> [YOUR INSTRUCTIONS] Starting at the first line of the records and stopping at the line that contains "r_0 + \gamma(r_1", transcribe every line exactly and leave out the pictures.

Collected data
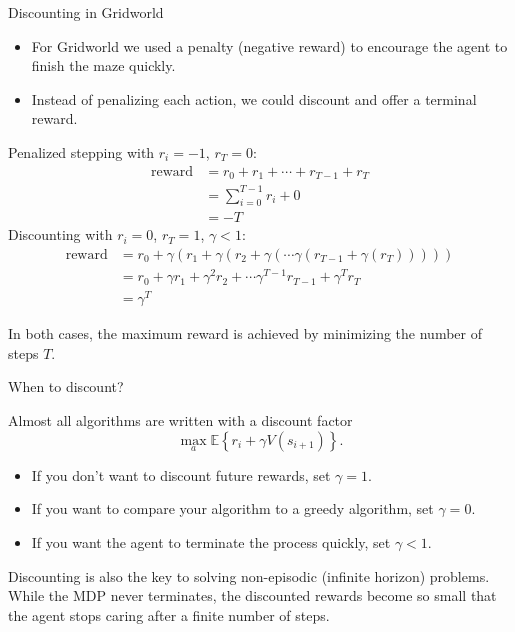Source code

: \documentclass[9pt]{beamer}
\newcommand\pskip{\pause\bigskip}
\begin{document}
\begin{frame}{Discounting in Gridworld}
\begin{itemize}
	\item For Gridworld we used a penalty (negative reward) to encourage the agent to finish the maze quickly.
	\item Instead of penalizing each action, we could discount and offer a terminal reward.
\end{itemize}

\pause
Penalized stepping with $r_i=-1$, $r_T=0$:
\begin{align*}
	\text{reward} &= r_0 + r_1 + \cdots + r_{T-1} + r_T \\
		&= \sum_{i=0}^{T-1} r_i + 0 \\
		&= -T	
\end{align*}
\pause
Discounting with $r_i=0$, $r_T=1$, $\gamma < 1$:
\begin{align*}
	\text{reward} &= r_0 + \gamma(r_1 + \gamma(r_2 + \gamma(\cdots \gamma(r_{T-1} + \gamma (r_T))))) \\
		&= r_0 + \gamma r_1 + \gamma^2 r_2 + \cdots \gamma^{T-1} r_{T-1} + \gamma^T r_T \\
		&= \gamma^T
\end{align*}

\pause
In both cases, the maximum reward is achieved by minimizing the number of steps $T$.

\end{frame}

\begin{frame}{When to discount?}

Almost all algorithms are written with a discount factor
	\[ \max_{a} \mathbb{E}\left\{ r_i + \gamma V(s_{i+1}) \right\}. \]
	
\begin{itemize}
	\item If you don't want to discount future rewards, set $\gamma=1$.
	\item If you want to compare your algorithm to a greedy algorithm, set $\gamma=0$.
	\item If you want the agent to terminate the process quickly, set $\gamma<1$.
\end{itemize}

\pskip
Discounting is also the key to solving non-episodic (infinite horizon) problems. While the MDP never terminates, the discounted rewards become so small that the agent stops caring after a finite number of steps.

\end{frame}
\end{document}

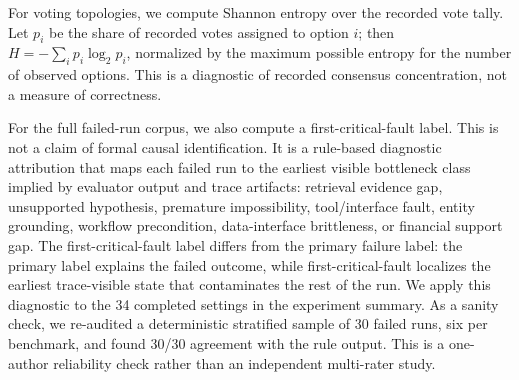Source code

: \documentclass{article}
\theoremstyle{plain}
\theoremstyle{definition}
\theoremstyle{remark}
\begin{document}
\begin{table}[t]
\centering
\small
{}
\caption{Tool-result state rules used for StableToolBench Markov transitions. If multiple cues appear, \emph{error} takes precedence over \emph{sparse}.}
\label{tab:tool_state_rules}
\end{table}

For voting topologies, we compute Shannon entropy over the recorded vote tally. Let \(p_i\) be the share of recorded votes assigned to option \(i\); then \(H=-\sum_i p_i\log_2 p_i\), normalized by the maximum possible entropy for the number of observed options. This is a diagnostic of recorded consensus concentration, not a measure of correctness.

For the full failed-run corpus, we also compute a first-critical-fault label. This is not a claim of formal causal identification. It is a rule-based diagnostic attribution that maps each failed run to the earliest visible bottleneck class implied by evaluator output and trace artifacts: retrieval evidence gap, unsupported hypothesis, premature impossibility, tool/interface fault, entity grounding, workflow precondition, data-interface brittleness, or financial support gap. The first-critical-fault label differs from the primary failure label: the primary label explains the failed outcome, while first-critical-fault localizes the earliest trace-visible state that contaminates the rest of the run. We apply this diagnostic to the 34 completed settings in the experiment summary. As a sanity check, we re-audited a deterministic stratified sample of 30 failed runs, six per benchmark, and found 30/30 agreement with the rule output. This is a one-author reliability check rather than an independent multi-rater study.
\end{document}
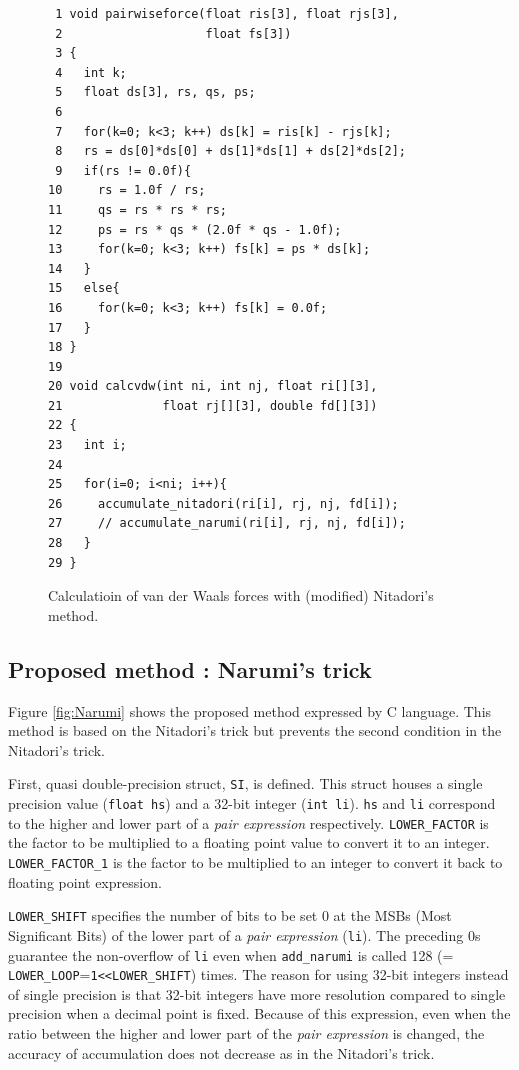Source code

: \begin{figure}
\begin{center}\footnotesize
\begin{minipage}{100mm}\def\baselinestretch{0.8}
\begin{verbatim}
 1 void pairwiseforce(float ris[3], float rjs[3], 
 2                    float fs[3])
 3 {
 4   int k;
 5   float ds[3], rs, qs, ps;
 6 
 7   for(k=0; k<3; k++) ds[k] = ris[k] - rjs[k];
 8   rs = ds[0]*ds[0] + ds[1]*ds[1] + ds[2]*ds[2];
 9   if(rs != 0.0f){
10     rs = 1.0f / rs;
11     qs = rs * rs * rs;
12     ps = rs * qs * (2.0f * qs - 1.0f);
13     for(k=0; k<3; k++) fs[k] = ps * ds[k];
14   }
15   else{
16     for(k=0; k<3; k++) fs[k] = 0.0f;
17   }
18 }
19 
20 void calcvdw(int ni, int nj, float ri[][3], 
21              float rj[][3], double fd[][3])
22 {
23   int i;
24 
25   for(i=0; i<ni; i++){
26     accumulate_nitadori(ri[i], rj, nj, fd[i]);
27     // accumulate_narumi(ri[i], rj, nj, fd[i]);
28   }
29 }
\end{verbatim}\def\baselinestretch{1.0}
\end{minipage}
\caption{Calculatioin of van der Waals forces with
(modified) Nitadori's method.}
\label{fig:calcvdw}
\end{center}
\end{figure}

\subsection{Proposed method : Narumi's trick}

Figure \ref{fig:Narumi} shows the proposed method expressed by C language.
This method is based on the Nitadori's trick but 
prevents the second condition in the Nitadori's trick.

First, quasi double-precision struct, {\tt SI}, is defined. This struct houses
a single precision value ({\tt float hs}) and a 32-bit integer ({\tt int li}).
{\tt hs} and {\tt li} correspond to the higher and lower part of a {\it pair
expression} respectively.
{\tt LOWER\_FACTOR} is the factor to be multiplied to a floating point
value to convert it to an integer.
{\tt LOWER\_FACTOR\_1} is the factor to be multiplied to an integer
to convert it back to floating point expression.

{\tt LOWER\_SHIFT} specifies the number of bits to be set 0 at
the MSBs (Most Significant Bits) of the lower part of a {\it pair
expression} ({\tt li}). The preceding 0s guarantee the non-overflow of
{\tt li} even when {\tt add\_narumi} is called 128 (={\tt
  LOWER\_LOOP}={\tt 1<<LOWER\_SHIFT}) times. The reason for
using 32-bit integers instead of single precision is that 32-bit
integers have more resolution compared to single precision when a
decimal point is fixed. Because of this expression, even when the
ratio between the higher and lower part of the {\it pair expression} is
changed, the accuracy of accumulation does not decrease as in the
Nitadori's trick.

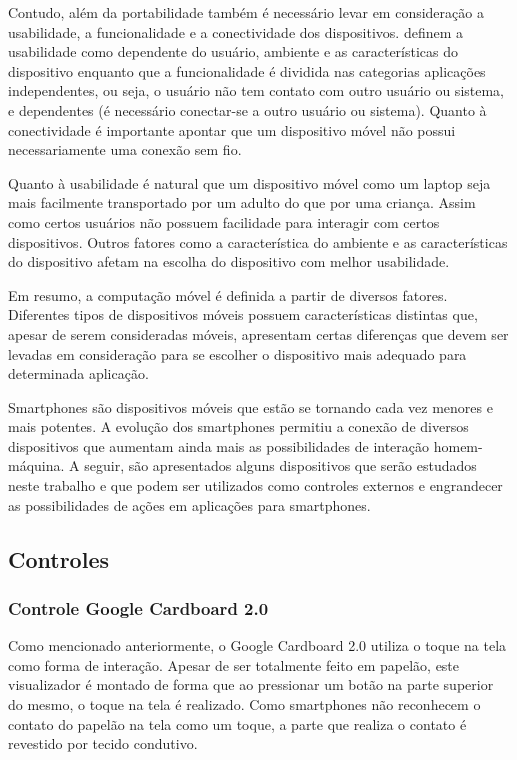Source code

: Contudo, além da portabilidade também é necessário levar em consideração a usabilidade, a funcionalidade e a conectividade dos dispositivos.  definem a usabilidade como dependente do usuário, ambiente e as características do dispositivo enquanto que a funcionalidade é dividida nas categorias aplicações independentes, ou seja, o usuário não tem contato com outro usuário ou sistema, e dependentes (é necessário conectar-se a outro usuário ou sistema). Quanto à conectividade é importante apontar que um dispositivo móvel não possui necessariamente uma conexão sem fio.

Quanto à usabilidade é natural que um dispositivo móvel como um laptop seja mais facilmente transportado por um adulto do que por uma criança. Assim como certos usuários não possuem facilidade para interagir com certos dispositivos. Outros fatores como a característica do ambiente e as características do dispositivo afetam na escolha do dispositivo com melhor usabilidade. 

Em resumo, a computação móvel é definida a partir de diversos fatores. Diferentes tipos de dispositivos móveis possuem características distintas que, apesar de serem consideradas móveis, apresentam certas diferenças que devem ser levadas em consideração para se escolher o dispositivo mais adequado para determinada aplicação.

Smartphones são dispositivos móveis que estão se tornando cada vez menores e mais potentes. A evolução dos smartphones permitiu a conexão de diversos dispositivos que aumentam ainda mais as possibilidades de interação homem-máquina. A seguir, são apresentados alguns dispositivos que serão estudados neste trabalho e que podem ser utilizados como controles externos e engrandecer as possibilidades de ações em aplicações para smartphones. 

\subsection{Controles}

\subsubsection{Controle Google Cardboard 2.0}
\label{ss.cardboard}

Como mencionado anteriormente, o Google Cardboard 2.0 utiliza o toque na tela como forma de interação. Apesar de ser totalmente feito em papelão, este visualizador é montado de forma que ao pressionar um botão na parte superior do mesmo, o toque na tela é realizado. Como smartphones não reconhecem o contato do papelão na tela como um toque, a parte que realiza o contato é revestido por tecido condutivo.

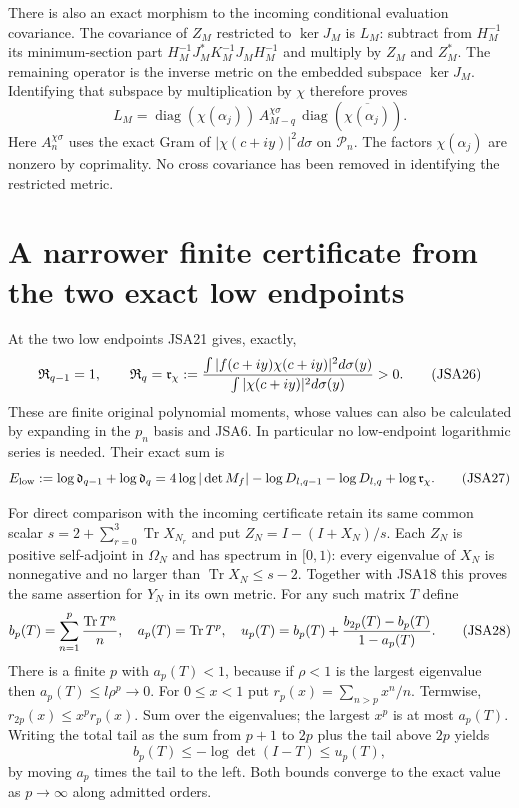 \documentclass[11pt,a4paper]{article}
\newcommand{\Pp}{\mathcal P}
\newcommand{\Tr}{\operatorname{Tr}}
\newcommand{\diag}{\operatorname{diag}}
\begin{document}
There is also an exact morphism to the incoming conditional
evaluation covariance. The covariance of $Z_M$ restricted to
$\ker J_M$ is $L_M$: subtract from $H_M^{-1}$ its minimum-section
part $H_M^{-1}J_M^*K_M^{-1}J_MH_M^{-1}$ and multiply by $Z_M$
and $Z_M^*$. The remaining operator is the inverse metric on
the embedded subspace $\ker J_M$. Identifying that subspace by
multiplication by $\chi$ therefore proves
\[
 L_M=\diag(\chi(\alpha_j))\,
       A_{M-q}^{\chi\sigma}\,
       \diag(\overline{\chi(\alpha_j)}).
\tag{JSA25}
\]
Here $A_n^{\chi\sigma}$ uses the exact Gram of
$|\chi(c+iy)|^2d\sigma$ on $\Pp_n$. The factors $\chi(\alpha_j)$
are nonzero by coprimality. No cross covariance has been removed
in identifying the restricted metric.

\section{A narrower finite certificate from the two exact low endpoints}

At the two low endpoints JSA21 gives, exactly,
\[
 \mathfrak R_{q-1}=1,\qquad
 \mathfrak R_q=\mathfrak r_\chi:={
    \int |f(c+iy)\chi(c+iy)|^2d\sigma(y)\over
    \int |\chi(c+iy)|^2d\sigma(y)}>0.
\tag{JSA26}
\]
These are finite original polynomial moments, whose values can
also be calculated by expanding in the $p_n$ basis and JSA6.
In particular no low-endpoint logarithmic series is needed.
Their exact sum is
\[
 E_{\rm low}:=\log\mathfrak d_{q-1}+\log\mathfrak d_q
  =4\log|\det M_f|-\log D_{l,q-1}-\log D_{l,q}
                        +\log\mathfrak r_\chi.
\tag{JSA27}
\]

For direct comparison with the incoming certificate retain its
same common scalar
$s=2+\sum_{r=0}^3\Tr X_{N_r}$ and put
$Z_N=I-(I+X_N)/s$. Each $Z_N$ is positive self-adjoint in
$\Omega_N$ and has spectrum in $[0,1)$: every eigenvalue of
$X_N$ is nonnegative and no larger than $\Tr X_N\leq s-2$.
Together with JSA18 this proves the same assertion for $Y_N$
in its own metric. For any such matrix $T$ define
\[
 b_p(T)=\sum_{n=1}^p{\Tr T^n\over n},\quad
 a_p(T)=\Tr T^p,\quad
 u_p(T)=b_p(T)+{b_{2p}(T)-b_p(T)\over1-a_p(T)}.
\tag{JSA28}
\]
There is a finite $p$ with $a_p(T)<1$, because if $\rho<1$ is
the largest eigenvalue then $a_p(T)\leq l\rho^p\to0$.
For $0\leq x<1$ put $r_p(x)=\sum_{n>p}x^n/n$. Termwise,
$r_{2p}(x)\leq x^p r_p(x)$. Sum over the eigenvalues; the
largest $x^p$ is at most $a_p(T)$. Writing the total tail as
the sum from $p+1$ to $2p$ plus the tail above $2p$ yields
\[
 b_p(T)\leq-\log\det(I-T)\leq u_p(T),
\tag{JSA29}
\]
by moving $a_p$ times the tail to the left. Both bounds converge
to the exact value as $p\to\infty$ along admitted orders.
\end{document}
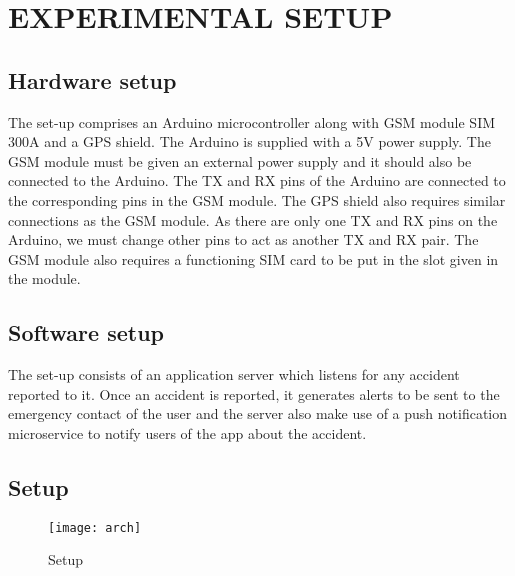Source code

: \chapter{EXPERIMENTAL SETUP}

\section{Hardware setup}

The set-up comprises an Arduino microcontroller along with GSM module SIM 300A and a GPS shield. The Arduino is supplied with a 5V power supply. The GSM module must be given an external power supply and it should also be connected to the Arduino. The TX and RX pins of the Arduino are connected to the corresponding pins in the GSM module. The GPS shield also requires similar connections as the GSM module. As there are only one TX and RX pins on the Arduino, we must change other pins to act as another TX and RX pair. The GSM module also requires a functioning SIM card to be put in the slot given in the module. 

\section{Software setup}

The set-up consists of an application server which listens for any accident reported to it. Once an accident is reported, it generates alerts to be sent to the emergency contact of the user and the server also make use of a push notification microservice to notify users of the app about the accident.


\pagebreak
\section{Setup}

\begin{figure}[h!]
	\centering
	\texttt{[image: arch]}
	\caption{Setup}
	\label{fig:arch}
\end{figure}
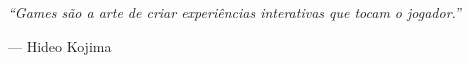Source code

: \begin{epigrafe}
\vspace*{\fill}
\begin{flushright}
\textit{
“Games são a arte de criar experiências interativas que tocam o jogador.”
}

\medskip
--- Hideo Kojima
\end{flushright}
\end{epigrafe}
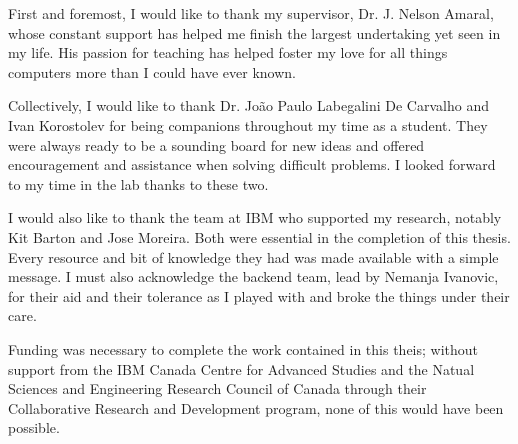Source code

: \documentclass[\main/thesis.tex]{subfiles}
\begin{document}
\begin{acknowledgements}
  First and foremost, I would like to thank my supervisor, Dr. J. Nelson Amaral, whose constant support has helped me finish the largest undertaking yet seen in my life.
  His passion for teaching has helped foster my love for all things computers more than I could have ever known.

  Collectively, I would like to thank Dr. Jo\~ao Paulo Labegalini De Carvalho and Ivan Korostolev for being companions throughout my time as a student.
  They were always ready to be a sounding board for new ideas and offered encouragement and assistance when solving difficult problems.
  I looked forward to my time in the lab thanks to these two.

  I would also like to thank the team at IBM who supported my research, notably Kit Barton and Jose Moreira.
  Both were essential in the completion of this thesis.
  Every resource and bit of knowledge they had was made available with a simple message.
  I must also acknowledge the backend team, lead by Nemanja Ivanovic, for their aid and their tolerance as I played with and broke the things under their care.

  Funding was necessary to complete the work contained in this theis; without support from the IBM Canada Centre for Advanced Studies and the Natual Sciences and Engineering Research Council of Canada through their Collaborative Research and Development program, none of this would have been possible.
\end{acknowledgements}
\end{document}
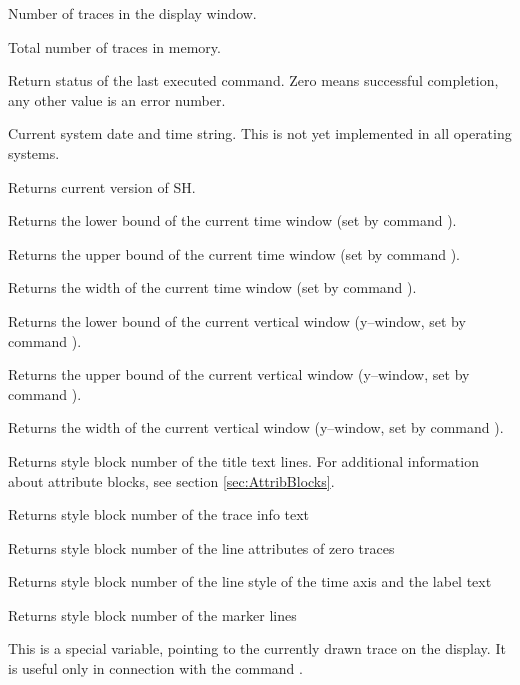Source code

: \begin{deflist}{}
\item[\exm{\$dsptrcs}]
   Number of traces in the display window.
\item[\exm{\$tottrcs}]
   Total number of traces in memory.
\item[\exm{\$status}]
   Return status of the last executed command.  Zero means
   successful completion, any other value is an error number.
\item[\exm{\$systime}]
   Current system date and time string.  This is not yet implemented
   in all operating systems.
\item[\exm{\$version}]
   Returns current version of SH.
\item[\exm{\$dsp\_x}]
   Returns the lower bound of the current time window (set by command
   ).
\item[\exm{\$dsp\_xmax}]
   Returns the upper bound of the current time window (set by command
   ).
\item[\exm{\$dsp\_w}]
   Returns the width of the current time window (set by command
   ).
\item[\exm{\$dsp\_y}]
   Returns the lower bound of the current vertical window
   (y--window, set by command ).
\item[\exm{\$dsp\_ymax}]
   Returns the upper bound of the current vertical window
   (y--window, set by command ).
\item[\exm{\$dsp\_h}]
   Returns the width of the current vertical window (y--window,
   set by command ).
\item[\exm{\$titlestyle}]
   Returns style block number of the title text lines.  For
   additional information about attribute blocks, see section
   \ref{sec:AttribBlocks}.
\item[\exm{\$trcinfostyle}]
   Returns style block number of the trace info text
\item[\exm{\$zerotrcstyle}]
   Returns style block number of the line attributes of zero traces
\item[\exm{\$timeaxisstyle}]
   Returns style block number of the line style of the time axis
   and the label text
\item[\exm{\$markstyle}]
   Returns style block number of the marker lines
\item[\exm{\$x}]
   This is a special variable, pointing to the currently drawn
   trace on the display.  It is useful only in connection with
   the command .
\end{deflist}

> [EXERCISE SOLUTION]
Source code

: \documentclass[9pt]{beamer}
\newcommand\pskip{\pause\bigskip}
\begin{document}
\begin{frame}{Discounting in Gridworld}
\begin{itemize}
	\item For Gridworld we used a penalty (negative reward) to encourage the agent to finish the maze quickly.
	\item Instead of penalizing each action, we could discount and offer a terminal reward.
\end{itemize}

\pause
Penalized stepping with $r_i=-1$, $r_T=0$:
\begin{align*}
	\text{reward} &= r_0 + r_1 + \cdots + r_{T-1} + r_T \\
		&= \sum_{i=0}^{T-1} r_i + 0 \\
		&= -T	
\end{align*}
\pause
Discounting with $r_i=0$, $r_T=1$, $\gamma < 1$:
\begin{align*}
	\text{reward} &= r_0 + \gamma(r_1 + \gamma(r_2 + \gamma(\cdots \gamma(r_{T-1} + \gamma (r_T))))) \\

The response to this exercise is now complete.